PROBLEM:
Find the line below with "- [ ] 在国际化目录下如何生成任务文本" and the line with "This repository is". Output them and the lines between, exactly, but not the pictures.

[[ SUPPLIED INFORMATION open ]]

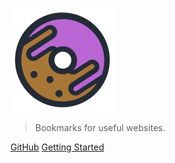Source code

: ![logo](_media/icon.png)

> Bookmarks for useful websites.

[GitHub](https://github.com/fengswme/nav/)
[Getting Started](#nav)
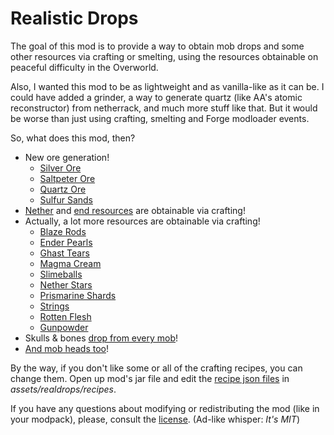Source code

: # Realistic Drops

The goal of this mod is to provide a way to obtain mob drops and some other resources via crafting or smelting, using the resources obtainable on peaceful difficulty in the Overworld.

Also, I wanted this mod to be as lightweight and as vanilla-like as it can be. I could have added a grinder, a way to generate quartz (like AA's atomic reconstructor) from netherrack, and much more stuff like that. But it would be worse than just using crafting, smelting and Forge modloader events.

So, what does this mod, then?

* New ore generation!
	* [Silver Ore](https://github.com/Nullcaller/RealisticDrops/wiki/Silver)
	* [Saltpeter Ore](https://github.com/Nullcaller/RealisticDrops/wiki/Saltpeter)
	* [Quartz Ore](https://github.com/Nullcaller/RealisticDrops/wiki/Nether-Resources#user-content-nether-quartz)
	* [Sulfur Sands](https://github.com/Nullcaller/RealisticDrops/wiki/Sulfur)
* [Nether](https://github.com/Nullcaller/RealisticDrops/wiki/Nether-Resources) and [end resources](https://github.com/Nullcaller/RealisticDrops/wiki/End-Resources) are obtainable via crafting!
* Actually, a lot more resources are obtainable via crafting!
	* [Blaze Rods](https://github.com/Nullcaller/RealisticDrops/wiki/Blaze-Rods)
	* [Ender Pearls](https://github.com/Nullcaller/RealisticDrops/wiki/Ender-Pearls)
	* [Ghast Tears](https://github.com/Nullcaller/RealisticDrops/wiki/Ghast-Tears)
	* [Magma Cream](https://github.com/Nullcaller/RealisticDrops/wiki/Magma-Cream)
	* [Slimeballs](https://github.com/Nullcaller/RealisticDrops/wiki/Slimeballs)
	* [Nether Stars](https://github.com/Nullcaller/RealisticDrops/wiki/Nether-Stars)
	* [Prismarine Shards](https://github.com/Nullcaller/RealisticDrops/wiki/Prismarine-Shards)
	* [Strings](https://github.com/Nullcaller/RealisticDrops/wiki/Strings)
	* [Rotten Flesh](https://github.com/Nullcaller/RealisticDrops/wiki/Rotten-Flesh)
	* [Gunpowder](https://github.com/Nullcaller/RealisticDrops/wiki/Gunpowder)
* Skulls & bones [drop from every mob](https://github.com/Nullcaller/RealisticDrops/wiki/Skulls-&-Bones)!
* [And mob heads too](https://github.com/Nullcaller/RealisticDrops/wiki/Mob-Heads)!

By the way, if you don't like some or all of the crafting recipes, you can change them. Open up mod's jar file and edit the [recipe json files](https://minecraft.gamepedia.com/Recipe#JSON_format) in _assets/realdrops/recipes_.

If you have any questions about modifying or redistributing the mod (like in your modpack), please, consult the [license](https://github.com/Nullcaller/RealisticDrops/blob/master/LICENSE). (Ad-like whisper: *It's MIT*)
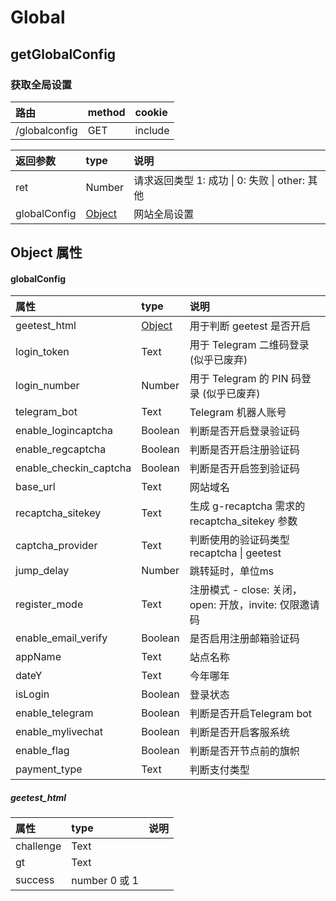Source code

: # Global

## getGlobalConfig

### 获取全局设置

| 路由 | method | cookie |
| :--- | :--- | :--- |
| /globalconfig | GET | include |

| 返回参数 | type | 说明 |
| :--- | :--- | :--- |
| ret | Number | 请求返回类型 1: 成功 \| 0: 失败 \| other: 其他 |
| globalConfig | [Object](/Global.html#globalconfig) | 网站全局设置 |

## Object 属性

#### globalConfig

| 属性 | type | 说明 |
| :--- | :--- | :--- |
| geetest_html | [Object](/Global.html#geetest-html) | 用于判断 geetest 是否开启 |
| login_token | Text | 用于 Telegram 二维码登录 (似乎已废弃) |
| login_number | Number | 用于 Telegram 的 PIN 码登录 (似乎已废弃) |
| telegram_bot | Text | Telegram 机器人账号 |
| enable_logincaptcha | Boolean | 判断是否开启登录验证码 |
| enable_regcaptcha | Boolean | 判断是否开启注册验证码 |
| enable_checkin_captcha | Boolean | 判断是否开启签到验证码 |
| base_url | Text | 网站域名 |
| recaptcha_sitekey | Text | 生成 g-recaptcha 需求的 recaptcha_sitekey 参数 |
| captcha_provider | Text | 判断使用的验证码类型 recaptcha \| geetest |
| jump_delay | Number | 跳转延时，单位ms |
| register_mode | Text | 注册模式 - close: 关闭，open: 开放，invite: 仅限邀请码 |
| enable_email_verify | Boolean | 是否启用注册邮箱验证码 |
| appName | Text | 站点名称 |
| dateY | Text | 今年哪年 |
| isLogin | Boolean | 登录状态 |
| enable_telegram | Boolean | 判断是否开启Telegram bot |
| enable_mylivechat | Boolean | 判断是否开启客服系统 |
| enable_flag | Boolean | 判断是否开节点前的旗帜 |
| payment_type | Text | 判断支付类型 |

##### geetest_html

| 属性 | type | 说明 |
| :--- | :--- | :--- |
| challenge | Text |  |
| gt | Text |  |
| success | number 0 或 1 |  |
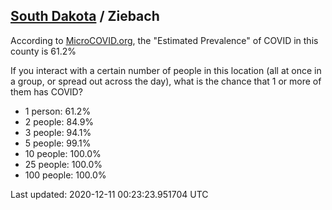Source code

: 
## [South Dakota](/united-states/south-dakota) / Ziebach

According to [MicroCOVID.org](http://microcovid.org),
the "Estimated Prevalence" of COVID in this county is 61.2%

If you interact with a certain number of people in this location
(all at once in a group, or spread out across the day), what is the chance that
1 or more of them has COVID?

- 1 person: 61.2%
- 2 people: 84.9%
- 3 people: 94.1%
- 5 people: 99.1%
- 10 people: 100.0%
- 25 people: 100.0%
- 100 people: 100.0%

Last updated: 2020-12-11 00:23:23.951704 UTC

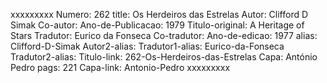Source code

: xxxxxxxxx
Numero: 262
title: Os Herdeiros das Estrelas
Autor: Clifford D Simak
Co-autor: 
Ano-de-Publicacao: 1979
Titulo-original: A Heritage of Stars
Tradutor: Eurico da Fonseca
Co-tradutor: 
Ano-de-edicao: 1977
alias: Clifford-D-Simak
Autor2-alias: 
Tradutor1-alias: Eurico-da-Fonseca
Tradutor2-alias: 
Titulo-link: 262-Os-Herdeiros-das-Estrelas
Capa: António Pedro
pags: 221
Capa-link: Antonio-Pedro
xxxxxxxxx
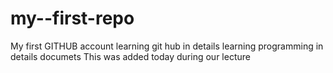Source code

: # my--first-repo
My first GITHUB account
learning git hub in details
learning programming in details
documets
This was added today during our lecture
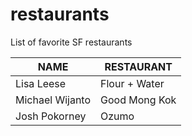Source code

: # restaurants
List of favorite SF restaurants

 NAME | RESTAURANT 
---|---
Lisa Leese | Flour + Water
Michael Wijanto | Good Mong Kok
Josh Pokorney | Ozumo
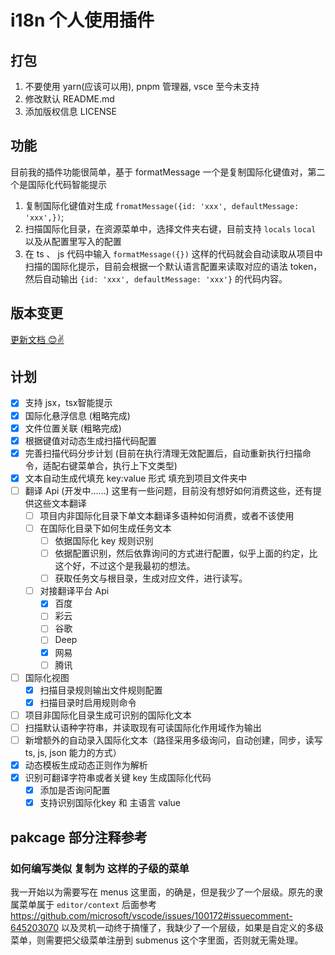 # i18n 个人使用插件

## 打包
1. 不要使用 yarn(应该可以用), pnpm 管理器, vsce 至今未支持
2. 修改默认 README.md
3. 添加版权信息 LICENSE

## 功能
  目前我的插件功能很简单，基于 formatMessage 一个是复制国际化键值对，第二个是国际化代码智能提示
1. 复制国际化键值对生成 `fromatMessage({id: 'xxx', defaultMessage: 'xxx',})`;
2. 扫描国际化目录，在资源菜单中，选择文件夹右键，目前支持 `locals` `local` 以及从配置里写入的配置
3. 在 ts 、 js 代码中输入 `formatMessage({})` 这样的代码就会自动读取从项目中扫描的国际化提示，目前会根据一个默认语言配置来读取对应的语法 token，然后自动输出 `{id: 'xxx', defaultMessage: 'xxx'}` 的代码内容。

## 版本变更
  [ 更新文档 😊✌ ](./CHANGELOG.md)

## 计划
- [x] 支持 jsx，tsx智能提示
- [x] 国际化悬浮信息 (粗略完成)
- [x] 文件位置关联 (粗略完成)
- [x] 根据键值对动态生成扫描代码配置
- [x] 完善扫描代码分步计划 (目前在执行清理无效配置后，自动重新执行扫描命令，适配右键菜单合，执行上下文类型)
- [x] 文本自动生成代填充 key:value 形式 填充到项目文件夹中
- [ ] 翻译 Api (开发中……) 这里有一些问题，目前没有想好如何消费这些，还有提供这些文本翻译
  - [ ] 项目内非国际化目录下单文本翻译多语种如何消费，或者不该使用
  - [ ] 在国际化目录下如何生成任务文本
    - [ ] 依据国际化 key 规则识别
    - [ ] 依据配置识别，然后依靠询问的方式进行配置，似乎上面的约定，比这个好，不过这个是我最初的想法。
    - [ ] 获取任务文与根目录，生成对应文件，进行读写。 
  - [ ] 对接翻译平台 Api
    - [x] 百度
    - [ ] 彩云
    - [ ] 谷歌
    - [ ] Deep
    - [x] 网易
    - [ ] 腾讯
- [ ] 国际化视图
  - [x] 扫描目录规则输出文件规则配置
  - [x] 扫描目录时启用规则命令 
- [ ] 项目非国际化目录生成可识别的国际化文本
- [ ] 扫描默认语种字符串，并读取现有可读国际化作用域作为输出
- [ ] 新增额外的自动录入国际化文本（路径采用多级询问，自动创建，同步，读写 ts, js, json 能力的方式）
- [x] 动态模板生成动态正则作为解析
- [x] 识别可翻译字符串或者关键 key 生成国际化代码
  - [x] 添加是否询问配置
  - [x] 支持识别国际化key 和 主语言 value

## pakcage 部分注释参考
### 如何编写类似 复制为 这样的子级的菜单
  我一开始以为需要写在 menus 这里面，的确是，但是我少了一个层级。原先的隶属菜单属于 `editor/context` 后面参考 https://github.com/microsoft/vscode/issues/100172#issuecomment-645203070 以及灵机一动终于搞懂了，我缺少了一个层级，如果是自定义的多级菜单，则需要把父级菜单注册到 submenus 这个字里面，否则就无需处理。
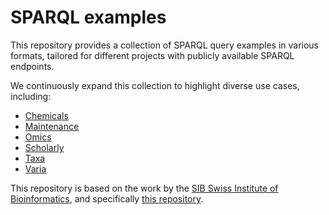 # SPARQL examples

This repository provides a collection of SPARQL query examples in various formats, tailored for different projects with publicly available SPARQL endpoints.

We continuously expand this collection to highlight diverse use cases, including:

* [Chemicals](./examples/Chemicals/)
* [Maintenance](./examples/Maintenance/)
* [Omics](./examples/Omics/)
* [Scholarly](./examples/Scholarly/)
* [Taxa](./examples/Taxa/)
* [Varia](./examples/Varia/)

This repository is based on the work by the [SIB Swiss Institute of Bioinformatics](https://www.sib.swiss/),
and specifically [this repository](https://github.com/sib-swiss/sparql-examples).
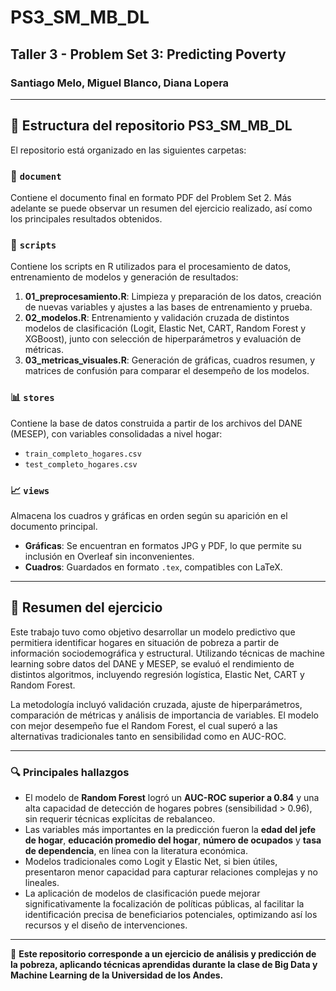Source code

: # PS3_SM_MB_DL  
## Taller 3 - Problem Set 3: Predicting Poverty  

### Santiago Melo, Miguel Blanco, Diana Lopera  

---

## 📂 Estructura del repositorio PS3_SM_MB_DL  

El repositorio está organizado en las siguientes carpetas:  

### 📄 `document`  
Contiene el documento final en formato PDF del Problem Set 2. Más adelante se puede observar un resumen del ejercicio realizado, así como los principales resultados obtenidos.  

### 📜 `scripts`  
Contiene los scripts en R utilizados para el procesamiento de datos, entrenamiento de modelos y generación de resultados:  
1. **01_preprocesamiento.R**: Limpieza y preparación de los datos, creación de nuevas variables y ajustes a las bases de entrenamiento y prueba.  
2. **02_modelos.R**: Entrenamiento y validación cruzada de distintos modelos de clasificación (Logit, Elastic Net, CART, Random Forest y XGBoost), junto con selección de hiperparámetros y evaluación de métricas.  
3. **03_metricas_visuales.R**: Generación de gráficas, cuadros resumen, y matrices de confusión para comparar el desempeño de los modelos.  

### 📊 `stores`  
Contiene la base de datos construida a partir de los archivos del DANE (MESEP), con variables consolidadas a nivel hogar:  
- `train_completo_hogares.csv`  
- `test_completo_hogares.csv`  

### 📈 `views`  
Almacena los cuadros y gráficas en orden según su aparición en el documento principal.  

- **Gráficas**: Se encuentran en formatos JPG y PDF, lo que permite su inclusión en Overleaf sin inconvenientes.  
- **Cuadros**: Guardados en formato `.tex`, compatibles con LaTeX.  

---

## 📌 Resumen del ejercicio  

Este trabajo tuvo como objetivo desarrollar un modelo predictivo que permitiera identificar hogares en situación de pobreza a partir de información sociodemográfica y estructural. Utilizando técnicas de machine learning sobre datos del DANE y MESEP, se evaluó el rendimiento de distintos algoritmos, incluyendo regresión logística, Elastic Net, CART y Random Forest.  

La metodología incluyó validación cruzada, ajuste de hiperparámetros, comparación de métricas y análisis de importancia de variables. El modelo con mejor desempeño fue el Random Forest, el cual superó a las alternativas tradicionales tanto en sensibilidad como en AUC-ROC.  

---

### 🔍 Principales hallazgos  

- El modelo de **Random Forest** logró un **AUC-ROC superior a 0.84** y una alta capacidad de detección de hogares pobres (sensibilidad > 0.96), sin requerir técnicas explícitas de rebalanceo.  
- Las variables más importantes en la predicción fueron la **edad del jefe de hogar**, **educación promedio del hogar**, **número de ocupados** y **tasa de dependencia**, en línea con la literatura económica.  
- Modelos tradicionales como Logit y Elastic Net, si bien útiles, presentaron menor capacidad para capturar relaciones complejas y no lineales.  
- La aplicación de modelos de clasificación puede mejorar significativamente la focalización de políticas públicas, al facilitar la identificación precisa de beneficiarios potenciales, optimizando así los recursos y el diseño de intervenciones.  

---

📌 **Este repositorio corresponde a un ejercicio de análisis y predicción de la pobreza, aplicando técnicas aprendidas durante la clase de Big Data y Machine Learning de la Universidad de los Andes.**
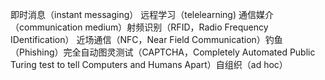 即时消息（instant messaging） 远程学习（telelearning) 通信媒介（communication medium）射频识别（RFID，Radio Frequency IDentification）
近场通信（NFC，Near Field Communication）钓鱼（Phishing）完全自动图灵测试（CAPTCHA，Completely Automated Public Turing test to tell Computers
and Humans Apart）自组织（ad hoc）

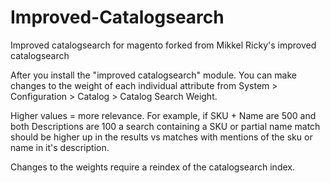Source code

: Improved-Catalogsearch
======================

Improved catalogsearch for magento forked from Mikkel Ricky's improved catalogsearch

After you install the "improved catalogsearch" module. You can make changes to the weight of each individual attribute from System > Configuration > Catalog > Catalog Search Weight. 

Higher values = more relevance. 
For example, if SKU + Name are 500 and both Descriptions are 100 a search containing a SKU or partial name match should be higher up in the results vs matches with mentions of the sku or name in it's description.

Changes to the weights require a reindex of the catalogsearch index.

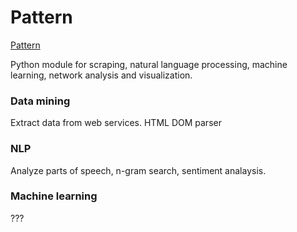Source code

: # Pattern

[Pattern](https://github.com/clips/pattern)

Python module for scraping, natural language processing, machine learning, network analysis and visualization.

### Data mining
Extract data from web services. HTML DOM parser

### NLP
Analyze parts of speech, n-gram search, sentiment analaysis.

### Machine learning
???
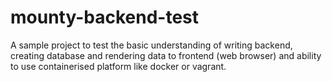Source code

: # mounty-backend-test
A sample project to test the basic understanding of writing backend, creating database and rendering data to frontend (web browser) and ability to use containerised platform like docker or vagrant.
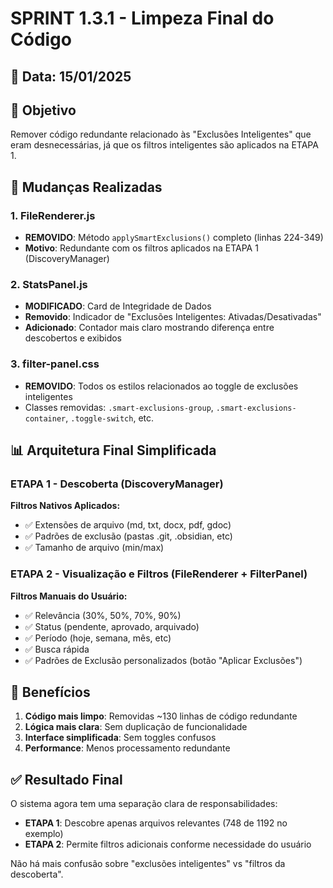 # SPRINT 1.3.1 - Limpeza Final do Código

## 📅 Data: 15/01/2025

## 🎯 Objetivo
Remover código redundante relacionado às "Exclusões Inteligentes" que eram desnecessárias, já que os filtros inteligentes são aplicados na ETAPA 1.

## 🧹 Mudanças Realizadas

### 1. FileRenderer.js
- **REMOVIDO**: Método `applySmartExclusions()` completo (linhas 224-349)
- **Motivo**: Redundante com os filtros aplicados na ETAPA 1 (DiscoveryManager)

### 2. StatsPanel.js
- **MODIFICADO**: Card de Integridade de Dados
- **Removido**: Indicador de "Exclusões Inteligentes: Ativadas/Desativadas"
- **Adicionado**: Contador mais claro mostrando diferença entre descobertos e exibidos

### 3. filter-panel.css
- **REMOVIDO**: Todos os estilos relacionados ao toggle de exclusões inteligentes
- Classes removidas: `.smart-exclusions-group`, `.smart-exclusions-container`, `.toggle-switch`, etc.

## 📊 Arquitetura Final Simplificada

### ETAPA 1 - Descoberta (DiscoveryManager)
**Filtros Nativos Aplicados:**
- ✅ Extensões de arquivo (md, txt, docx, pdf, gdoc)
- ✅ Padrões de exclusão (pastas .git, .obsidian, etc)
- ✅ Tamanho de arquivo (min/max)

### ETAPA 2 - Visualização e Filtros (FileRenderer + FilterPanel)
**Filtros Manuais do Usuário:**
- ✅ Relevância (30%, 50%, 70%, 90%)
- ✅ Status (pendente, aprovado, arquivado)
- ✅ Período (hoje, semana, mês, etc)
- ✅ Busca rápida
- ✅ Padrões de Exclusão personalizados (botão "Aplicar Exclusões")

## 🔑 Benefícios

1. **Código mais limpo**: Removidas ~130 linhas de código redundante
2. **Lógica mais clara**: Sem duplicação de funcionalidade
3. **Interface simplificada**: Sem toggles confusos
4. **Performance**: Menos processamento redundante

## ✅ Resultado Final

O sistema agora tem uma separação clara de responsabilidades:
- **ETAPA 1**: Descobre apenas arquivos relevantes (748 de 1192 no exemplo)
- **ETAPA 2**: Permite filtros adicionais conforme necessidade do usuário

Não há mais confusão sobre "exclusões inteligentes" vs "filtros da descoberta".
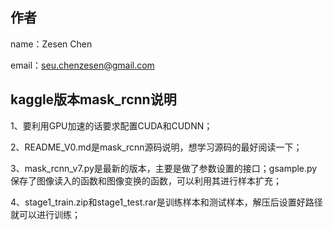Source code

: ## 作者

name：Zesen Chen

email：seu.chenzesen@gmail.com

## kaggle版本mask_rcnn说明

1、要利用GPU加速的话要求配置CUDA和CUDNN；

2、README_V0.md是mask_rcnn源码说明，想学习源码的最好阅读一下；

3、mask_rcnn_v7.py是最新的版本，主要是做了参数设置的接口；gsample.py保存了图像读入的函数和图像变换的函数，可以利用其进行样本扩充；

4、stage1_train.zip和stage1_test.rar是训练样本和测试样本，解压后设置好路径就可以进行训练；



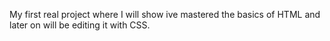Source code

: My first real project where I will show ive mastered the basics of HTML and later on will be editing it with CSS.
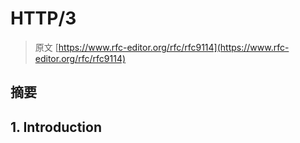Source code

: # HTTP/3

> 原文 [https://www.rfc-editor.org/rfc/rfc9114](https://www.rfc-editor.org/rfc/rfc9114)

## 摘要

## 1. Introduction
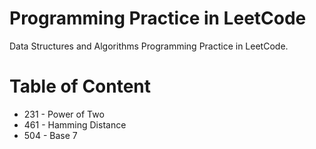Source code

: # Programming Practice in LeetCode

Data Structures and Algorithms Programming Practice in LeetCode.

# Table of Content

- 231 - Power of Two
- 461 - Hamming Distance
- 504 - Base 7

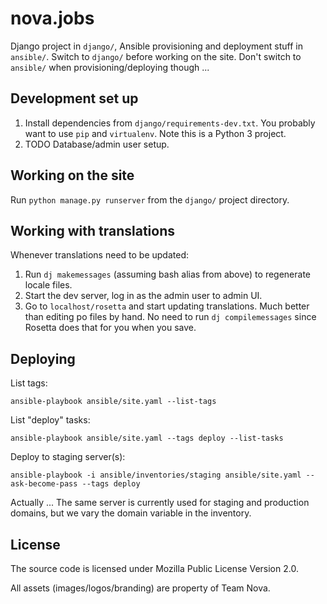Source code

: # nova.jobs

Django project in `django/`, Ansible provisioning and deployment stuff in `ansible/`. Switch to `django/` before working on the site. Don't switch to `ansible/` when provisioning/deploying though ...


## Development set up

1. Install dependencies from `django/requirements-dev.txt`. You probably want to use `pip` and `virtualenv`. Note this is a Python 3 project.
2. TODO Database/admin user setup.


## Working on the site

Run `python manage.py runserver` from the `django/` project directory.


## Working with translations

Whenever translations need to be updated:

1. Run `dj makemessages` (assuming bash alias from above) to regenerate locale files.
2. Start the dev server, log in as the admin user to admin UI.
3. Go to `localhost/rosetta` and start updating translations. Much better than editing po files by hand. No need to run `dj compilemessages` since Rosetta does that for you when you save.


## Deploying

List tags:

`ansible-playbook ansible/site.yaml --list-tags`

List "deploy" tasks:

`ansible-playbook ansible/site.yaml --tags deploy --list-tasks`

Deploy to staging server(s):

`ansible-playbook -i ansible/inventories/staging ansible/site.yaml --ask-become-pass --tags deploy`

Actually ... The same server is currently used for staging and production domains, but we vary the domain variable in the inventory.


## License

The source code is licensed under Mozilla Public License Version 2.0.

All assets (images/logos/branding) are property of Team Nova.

[[ SUPPLIED INFORMATION closed ]]

SOLUTION:
  - [ ] 在国际化目录下如何生成任务文本
    - [ ] 依据国际化 key 规则识别
    - [ ] 依据配置识别，然后依靠询问的方式进行配置，似乎上面的约定，比这个好，不过这个是我最初的想法。
    - [ ] 获取任务文与根目录，生成对应文件，进行读写。 
  - [ ] 对接翻译平台 Api
    - [x] 百度
    - [ ] 彩云
    - [ ] 谷歌
    - [ ] Deep
    - [x] 网易
    - [ ] 腾讯
- [ ] 国际化视图
  - [x] 扫描目录规则输出文件规则配置
  - [x] 扫描目录时启用规则命令 
- [ ] 项目非国际化目录生成可识别的国际化文本
- [ ] 扫描默认语种字符串，并读取现有可读国际化作用域作为输出
- [ ] 新增额外的自动录入国际化文本（路径采用多级询问，自动创建，同步，读写 ts, js, json 能力的方式）
- [x] 动态模板生成动态正则作为解析
- [x] 识别可翻译字符串或者关键 key 生成国际化代码
  - [x] 添加是否询问配置
  - [x] 支持识别国际化key 和 主语言 value

## pakcage 部分注释参考
### 如何编写类似 复制为 这样的子级的菜单
  我一开始以为需要写在 menus 这里面，的确是，但是我少了一个层级。原先的隶属菜单属于 `editor/context` 后面参考 https://github.com/microsoft/vscode/issues/100172#issuecomment-645203070 以及灵机一动终于搞懂了，我缺少了一个层级，如果是自定义的多级菜单，则需要把父级菜单注册到 submenus 这个字里面，否则就无需处理。
 # SPARQL examples

This repository provides a collection of SPARQL query examples in various formats, tailored for different projects with publicly available SPARQL endpoints.

We continuously expand this collection to highlight diverse use cases, including:

* [Chemicals](./examples/Chemicals/)
* [Maintenance](./examples/Maintenance/)
* [Omics](./examples/Omics/)
* [Scholarly](./examples/Scholarly/)
* [Taxa](./examples/Taxa/)
* [Varia](./examples/Varia/)

This repository is based on the work by the [SIB Swiss Institute of Bioinformatics](https://www.sib.swiss/),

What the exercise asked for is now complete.